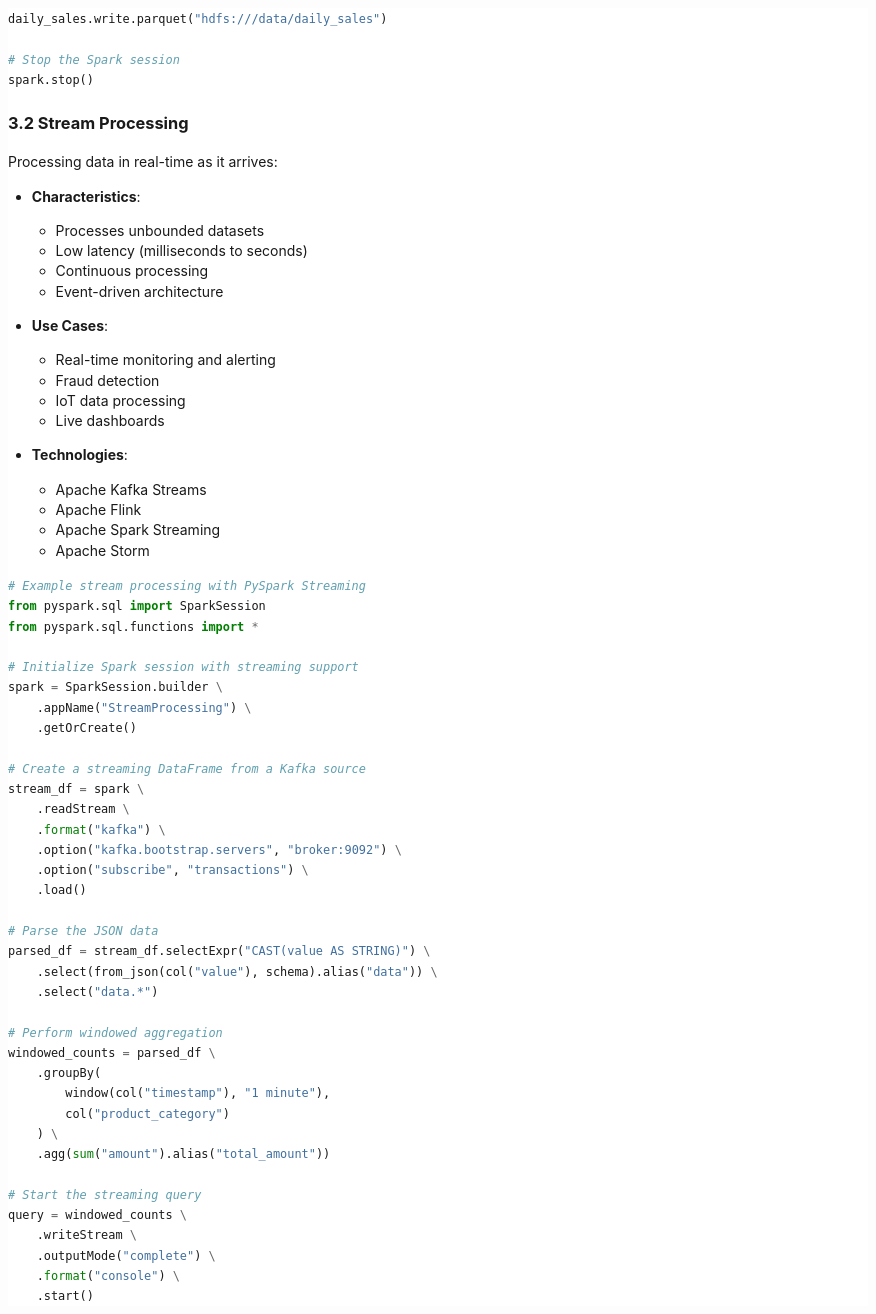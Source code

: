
 ```python
daily_sales.write.parquet("hdfs:///data/daily_sales")

# Stop the Spark session
spark.stop()
```

### 3.2 Stream Processing

Processing data in real-time as it arrives:

- **Characteristics**:
  - Processes unbounded datasets
  - Low latency (milliseconds to seconds)
  - Continuous processing
  - Event-driven architecture

- **Use Cases**:
  - Real-time monitoring and alerting
  - Fraud detection
  - IoT data processing
  - Live dashboards

- **Technologies**:
  - Apache Kafka Streams
  - Apache Flink
  - Apache Spark Streaming
  - Apache Storm

```python
# Example stream processing with PySpark Streaming
from pyspark.sql import SparkSession
from pyspark.sql.functions import *

# Initialize Spark session with streaming support
spark = SparkSession.builder \
    .appName("StreamProcessing") \
    .getOrCreate()

# Create a streaming DataFrame from a Kafka source
stream_df = spark \
    .readStream \
    .format("kafka") \
    .option("kafka.bootstrap.servers", "broker:9092") \
    .option("subscribe", "transactions") \
    .load()

# Parse the JSON data
parsed_df = stream_df.selectExpr("CAST(value AS STRING)") \
    .select(from_json(col("value"), schema).alias("data")) \
    .select("data.*")

# Perform windowed aggregation
windowed_counts = parsed_df \
    .groupBy(
        window(col("timestamp"), "1 minute"),
        col("product_category")
    ) \
    .agg(sum("amount").alias("total_amount"))

# Start the streaming query
query = windowed_counts \
    .writeStream \
    .outputMode("complete") \
    .format("console") \
    .start()
```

---

* Problem to work on
Copy task for the entries above: every line with the string "import".

* Solution for this exercise
from pyspark.sql import SparkSession
from pyspark.sql.functions import *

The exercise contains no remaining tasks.